* Try it:
Check every line below for the string "cual", and copy the lines that contain it.

* Supplied material:
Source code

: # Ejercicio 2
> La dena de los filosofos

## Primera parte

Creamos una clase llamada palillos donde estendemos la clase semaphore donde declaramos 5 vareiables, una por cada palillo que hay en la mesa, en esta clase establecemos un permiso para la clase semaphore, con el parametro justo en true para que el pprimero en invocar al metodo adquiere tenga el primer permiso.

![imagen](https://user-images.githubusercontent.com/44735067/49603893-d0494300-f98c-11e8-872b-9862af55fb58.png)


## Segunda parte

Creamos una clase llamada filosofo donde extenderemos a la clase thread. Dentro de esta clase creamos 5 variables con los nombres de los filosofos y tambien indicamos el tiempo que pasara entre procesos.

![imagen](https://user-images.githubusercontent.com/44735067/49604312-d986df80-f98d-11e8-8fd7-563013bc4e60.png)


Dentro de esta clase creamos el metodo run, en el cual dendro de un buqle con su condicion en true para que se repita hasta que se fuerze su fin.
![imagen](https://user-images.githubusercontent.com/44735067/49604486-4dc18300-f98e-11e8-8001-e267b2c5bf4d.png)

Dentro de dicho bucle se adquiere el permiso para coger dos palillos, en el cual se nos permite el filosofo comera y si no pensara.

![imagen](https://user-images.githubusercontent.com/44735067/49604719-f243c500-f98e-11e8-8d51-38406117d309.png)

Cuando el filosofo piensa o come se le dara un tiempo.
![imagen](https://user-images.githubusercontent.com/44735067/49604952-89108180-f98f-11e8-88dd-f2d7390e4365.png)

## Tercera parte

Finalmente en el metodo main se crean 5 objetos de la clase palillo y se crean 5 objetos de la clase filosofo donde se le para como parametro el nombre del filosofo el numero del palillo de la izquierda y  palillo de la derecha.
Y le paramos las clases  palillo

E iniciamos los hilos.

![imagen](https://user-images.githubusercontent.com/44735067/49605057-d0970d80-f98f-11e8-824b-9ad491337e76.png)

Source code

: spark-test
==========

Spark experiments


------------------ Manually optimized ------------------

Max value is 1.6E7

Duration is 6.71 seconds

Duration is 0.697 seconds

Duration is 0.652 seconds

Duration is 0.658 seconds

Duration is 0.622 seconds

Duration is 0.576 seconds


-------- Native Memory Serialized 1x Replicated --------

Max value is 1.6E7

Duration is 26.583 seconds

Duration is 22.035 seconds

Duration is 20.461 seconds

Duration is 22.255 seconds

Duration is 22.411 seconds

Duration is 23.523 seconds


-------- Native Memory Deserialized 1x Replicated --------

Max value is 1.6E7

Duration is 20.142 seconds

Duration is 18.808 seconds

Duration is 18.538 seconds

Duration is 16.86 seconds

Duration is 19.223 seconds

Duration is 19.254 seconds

* Expected answer:
Dentro de esta clase creamos el metodo run, en el cual dendro de un buqle con su condicion en true para que se repita hasta que se fuerze su fin.
Dentro de dicho bucle se adquiere el permiso para coger dos palillos, en el cual se nos permite el filosofo comera y si no pensara.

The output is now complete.